### [Task item]
Find the word "transition" in the data. Return every line where it appears.

---

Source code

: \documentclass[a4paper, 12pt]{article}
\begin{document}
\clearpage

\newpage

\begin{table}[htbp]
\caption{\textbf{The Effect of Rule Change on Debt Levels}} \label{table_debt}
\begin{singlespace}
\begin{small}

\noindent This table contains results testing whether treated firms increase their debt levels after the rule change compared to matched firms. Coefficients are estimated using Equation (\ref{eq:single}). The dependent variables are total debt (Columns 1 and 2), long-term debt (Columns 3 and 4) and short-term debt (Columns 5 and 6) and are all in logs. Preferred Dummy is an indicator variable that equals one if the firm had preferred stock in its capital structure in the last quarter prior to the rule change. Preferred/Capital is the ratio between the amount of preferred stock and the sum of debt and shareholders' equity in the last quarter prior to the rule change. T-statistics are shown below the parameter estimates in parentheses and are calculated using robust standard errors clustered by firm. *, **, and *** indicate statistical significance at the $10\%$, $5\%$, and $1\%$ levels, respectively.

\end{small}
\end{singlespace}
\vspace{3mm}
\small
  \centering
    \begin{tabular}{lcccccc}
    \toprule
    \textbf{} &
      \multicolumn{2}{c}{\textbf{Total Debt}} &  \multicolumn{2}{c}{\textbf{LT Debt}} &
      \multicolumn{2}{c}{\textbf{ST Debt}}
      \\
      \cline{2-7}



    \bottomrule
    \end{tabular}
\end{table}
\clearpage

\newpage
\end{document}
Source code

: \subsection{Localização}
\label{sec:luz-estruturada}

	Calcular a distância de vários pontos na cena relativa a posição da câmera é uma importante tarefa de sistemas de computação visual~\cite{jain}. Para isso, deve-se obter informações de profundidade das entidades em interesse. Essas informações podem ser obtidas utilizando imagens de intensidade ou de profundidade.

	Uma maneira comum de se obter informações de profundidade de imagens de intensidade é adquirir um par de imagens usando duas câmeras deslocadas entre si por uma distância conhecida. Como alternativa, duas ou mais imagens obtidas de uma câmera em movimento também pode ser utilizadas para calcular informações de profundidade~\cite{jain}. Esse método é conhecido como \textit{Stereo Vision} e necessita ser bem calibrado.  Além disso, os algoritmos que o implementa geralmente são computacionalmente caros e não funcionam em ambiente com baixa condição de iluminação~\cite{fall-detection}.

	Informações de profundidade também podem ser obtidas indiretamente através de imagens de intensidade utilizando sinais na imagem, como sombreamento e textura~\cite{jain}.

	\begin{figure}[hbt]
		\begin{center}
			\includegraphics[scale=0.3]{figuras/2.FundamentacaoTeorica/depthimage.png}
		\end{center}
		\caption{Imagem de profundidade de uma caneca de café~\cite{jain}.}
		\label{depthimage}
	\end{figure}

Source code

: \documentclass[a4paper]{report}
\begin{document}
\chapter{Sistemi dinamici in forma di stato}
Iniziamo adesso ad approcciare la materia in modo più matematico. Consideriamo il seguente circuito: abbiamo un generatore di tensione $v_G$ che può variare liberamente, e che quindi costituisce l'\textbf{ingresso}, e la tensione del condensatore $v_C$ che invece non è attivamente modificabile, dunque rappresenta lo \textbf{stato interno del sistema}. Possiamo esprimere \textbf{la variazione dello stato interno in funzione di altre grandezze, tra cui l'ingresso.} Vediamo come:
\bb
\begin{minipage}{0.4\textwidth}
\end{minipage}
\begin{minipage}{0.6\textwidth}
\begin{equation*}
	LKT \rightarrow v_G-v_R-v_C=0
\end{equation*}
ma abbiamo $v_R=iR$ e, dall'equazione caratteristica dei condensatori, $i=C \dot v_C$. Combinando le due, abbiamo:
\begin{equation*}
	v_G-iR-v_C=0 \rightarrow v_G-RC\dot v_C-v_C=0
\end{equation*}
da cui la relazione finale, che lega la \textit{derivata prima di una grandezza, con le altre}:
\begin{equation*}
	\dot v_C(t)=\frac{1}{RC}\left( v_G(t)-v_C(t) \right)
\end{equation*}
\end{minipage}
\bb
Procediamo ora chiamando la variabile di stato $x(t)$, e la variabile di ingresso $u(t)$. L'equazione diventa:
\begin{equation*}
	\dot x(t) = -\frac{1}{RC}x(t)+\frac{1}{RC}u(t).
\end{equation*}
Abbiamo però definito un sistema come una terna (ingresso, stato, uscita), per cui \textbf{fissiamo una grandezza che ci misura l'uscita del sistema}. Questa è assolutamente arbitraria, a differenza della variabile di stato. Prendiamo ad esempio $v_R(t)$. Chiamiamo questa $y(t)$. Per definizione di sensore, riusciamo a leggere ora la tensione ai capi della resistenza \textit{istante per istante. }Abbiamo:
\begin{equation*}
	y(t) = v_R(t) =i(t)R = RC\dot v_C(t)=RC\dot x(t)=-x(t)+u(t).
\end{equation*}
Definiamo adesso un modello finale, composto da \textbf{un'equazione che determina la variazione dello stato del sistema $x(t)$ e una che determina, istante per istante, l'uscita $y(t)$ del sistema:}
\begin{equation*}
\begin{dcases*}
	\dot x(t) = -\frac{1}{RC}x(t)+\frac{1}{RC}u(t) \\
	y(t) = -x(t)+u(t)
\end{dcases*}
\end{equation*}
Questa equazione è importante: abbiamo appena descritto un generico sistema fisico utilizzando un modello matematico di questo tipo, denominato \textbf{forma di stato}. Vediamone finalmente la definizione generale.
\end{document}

---

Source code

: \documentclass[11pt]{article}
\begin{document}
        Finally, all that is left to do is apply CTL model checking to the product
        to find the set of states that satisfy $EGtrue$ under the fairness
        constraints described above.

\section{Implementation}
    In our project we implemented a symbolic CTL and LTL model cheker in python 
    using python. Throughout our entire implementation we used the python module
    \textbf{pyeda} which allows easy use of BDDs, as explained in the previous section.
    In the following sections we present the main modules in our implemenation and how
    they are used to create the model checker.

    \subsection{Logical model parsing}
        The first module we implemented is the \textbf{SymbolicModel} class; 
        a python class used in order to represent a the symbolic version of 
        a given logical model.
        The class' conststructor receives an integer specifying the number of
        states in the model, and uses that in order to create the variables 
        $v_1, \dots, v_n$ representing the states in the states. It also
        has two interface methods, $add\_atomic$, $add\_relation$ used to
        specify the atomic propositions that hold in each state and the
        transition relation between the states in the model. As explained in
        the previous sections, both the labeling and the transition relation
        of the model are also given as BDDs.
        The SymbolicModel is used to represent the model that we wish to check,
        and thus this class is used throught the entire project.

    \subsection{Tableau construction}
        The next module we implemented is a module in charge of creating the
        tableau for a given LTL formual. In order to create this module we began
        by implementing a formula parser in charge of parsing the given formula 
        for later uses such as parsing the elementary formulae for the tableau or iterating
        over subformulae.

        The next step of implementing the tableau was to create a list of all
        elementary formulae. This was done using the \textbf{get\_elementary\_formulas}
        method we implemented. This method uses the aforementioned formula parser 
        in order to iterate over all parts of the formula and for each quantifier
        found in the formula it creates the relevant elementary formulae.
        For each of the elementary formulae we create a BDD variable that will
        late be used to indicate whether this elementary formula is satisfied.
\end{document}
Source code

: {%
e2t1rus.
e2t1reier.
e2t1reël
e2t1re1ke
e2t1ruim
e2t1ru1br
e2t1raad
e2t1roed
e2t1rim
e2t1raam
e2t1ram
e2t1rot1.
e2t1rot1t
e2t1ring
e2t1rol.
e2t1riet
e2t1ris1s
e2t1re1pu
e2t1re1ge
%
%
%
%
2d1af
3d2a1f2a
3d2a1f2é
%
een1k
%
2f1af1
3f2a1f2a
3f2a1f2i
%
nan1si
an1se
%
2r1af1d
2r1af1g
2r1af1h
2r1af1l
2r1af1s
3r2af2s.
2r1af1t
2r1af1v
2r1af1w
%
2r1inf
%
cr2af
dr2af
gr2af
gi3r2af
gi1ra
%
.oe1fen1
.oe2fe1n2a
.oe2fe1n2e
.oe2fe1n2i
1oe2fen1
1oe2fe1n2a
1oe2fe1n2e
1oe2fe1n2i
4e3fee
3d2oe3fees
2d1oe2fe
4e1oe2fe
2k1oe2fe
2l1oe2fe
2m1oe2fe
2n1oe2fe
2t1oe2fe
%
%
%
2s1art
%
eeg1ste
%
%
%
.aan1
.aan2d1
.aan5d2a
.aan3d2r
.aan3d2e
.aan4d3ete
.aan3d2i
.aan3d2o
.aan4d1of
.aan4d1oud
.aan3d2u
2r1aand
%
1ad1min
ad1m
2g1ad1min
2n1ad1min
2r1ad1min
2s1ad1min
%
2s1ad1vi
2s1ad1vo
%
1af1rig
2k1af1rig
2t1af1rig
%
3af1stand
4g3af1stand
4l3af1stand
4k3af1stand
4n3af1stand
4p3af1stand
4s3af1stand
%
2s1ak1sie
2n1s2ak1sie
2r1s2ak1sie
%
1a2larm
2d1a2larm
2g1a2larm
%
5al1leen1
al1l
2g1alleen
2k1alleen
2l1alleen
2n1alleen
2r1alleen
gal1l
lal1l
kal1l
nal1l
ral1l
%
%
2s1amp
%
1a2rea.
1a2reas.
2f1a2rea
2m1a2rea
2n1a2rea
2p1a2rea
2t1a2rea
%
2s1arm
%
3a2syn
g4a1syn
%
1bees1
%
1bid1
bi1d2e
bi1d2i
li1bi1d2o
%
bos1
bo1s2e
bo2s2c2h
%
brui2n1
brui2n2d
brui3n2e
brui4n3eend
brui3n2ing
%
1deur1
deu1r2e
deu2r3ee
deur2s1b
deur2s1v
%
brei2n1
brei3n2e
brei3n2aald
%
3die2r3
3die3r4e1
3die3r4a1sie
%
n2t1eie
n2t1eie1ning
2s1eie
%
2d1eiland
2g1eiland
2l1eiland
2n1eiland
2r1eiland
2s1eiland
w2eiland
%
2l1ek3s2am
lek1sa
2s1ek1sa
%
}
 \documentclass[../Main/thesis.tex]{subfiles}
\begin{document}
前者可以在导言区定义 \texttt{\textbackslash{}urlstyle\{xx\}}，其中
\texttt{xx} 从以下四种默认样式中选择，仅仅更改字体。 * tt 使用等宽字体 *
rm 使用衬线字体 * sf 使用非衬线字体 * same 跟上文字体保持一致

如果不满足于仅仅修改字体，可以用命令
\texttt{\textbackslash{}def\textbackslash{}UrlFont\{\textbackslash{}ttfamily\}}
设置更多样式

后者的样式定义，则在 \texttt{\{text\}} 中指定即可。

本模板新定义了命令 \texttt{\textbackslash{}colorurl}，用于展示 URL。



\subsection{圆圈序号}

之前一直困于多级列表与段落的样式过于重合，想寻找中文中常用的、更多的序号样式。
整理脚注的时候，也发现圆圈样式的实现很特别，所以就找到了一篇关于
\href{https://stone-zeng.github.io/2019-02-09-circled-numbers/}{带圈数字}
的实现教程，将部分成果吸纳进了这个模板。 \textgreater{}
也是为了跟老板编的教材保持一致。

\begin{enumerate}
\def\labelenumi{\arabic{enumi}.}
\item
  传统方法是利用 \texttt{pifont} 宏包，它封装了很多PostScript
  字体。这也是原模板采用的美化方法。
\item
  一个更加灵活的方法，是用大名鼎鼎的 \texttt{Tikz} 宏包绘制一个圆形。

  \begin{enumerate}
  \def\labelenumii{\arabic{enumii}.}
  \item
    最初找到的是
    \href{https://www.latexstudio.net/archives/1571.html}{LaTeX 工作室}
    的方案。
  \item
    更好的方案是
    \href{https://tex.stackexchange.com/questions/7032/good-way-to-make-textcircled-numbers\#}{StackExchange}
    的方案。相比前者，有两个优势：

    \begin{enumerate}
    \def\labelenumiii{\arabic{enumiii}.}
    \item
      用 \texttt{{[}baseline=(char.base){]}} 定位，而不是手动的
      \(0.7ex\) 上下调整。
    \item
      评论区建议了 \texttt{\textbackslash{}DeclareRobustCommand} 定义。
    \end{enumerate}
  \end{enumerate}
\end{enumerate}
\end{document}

---

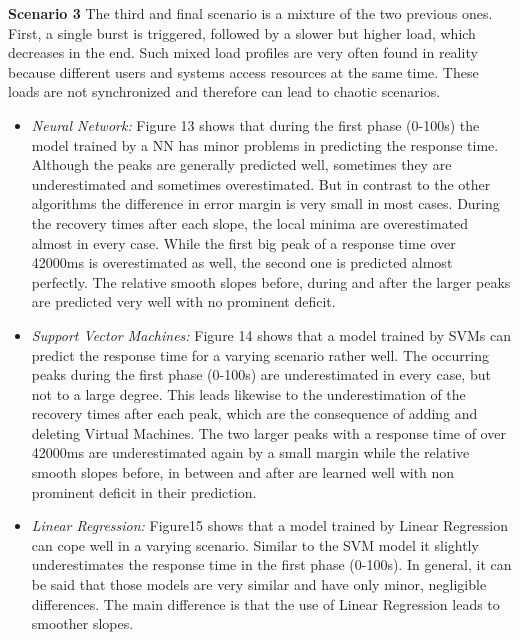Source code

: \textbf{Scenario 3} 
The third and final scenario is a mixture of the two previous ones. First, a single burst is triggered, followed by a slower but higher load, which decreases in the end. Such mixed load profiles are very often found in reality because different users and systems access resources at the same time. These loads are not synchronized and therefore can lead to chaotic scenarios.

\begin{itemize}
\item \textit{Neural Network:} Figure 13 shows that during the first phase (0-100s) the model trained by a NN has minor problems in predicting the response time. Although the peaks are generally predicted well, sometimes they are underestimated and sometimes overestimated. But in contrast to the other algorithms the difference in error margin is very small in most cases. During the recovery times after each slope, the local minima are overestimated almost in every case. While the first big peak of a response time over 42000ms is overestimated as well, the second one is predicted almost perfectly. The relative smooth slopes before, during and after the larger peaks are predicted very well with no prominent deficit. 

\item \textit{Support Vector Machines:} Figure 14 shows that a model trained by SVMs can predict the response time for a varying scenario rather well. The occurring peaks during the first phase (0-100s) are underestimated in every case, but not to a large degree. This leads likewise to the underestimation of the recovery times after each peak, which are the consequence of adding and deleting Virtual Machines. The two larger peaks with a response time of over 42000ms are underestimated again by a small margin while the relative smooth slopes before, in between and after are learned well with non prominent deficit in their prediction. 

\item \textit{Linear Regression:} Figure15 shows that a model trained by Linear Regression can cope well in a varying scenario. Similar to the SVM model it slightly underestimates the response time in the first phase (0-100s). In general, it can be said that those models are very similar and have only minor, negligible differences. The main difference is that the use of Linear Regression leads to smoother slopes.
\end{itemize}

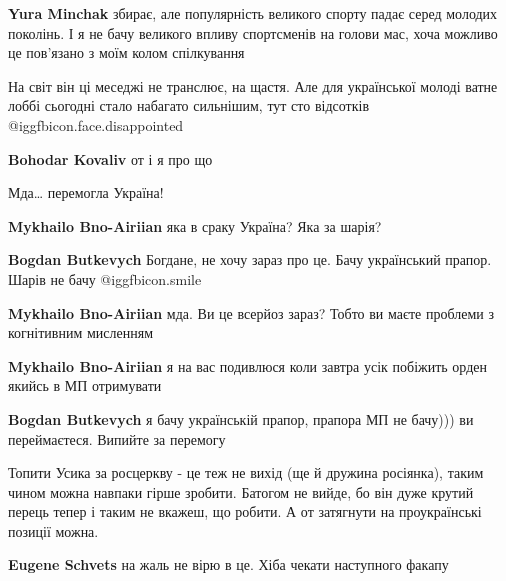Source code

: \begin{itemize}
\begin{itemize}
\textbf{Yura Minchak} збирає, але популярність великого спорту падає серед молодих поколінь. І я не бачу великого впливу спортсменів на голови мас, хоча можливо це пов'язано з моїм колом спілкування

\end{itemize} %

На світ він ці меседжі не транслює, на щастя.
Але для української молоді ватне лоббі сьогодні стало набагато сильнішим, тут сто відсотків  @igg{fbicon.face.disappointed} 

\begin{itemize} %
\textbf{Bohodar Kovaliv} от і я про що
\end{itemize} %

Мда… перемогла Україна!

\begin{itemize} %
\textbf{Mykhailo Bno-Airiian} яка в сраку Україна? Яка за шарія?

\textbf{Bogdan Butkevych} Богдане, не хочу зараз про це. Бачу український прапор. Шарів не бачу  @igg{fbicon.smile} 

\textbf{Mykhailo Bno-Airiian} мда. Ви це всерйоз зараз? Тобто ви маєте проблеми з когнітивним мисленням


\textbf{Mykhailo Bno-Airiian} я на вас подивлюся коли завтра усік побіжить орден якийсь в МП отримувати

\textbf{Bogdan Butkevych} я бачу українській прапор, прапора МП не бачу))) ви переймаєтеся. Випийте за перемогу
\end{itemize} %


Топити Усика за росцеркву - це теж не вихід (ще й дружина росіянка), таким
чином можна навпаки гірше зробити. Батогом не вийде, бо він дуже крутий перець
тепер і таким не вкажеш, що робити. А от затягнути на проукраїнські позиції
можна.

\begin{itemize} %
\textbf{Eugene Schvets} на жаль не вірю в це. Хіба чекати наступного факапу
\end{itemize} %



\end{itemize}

---

### [Task result]
        transition relation between the states in the model. As explained in
        the previous sections, both the labeling and the transition relation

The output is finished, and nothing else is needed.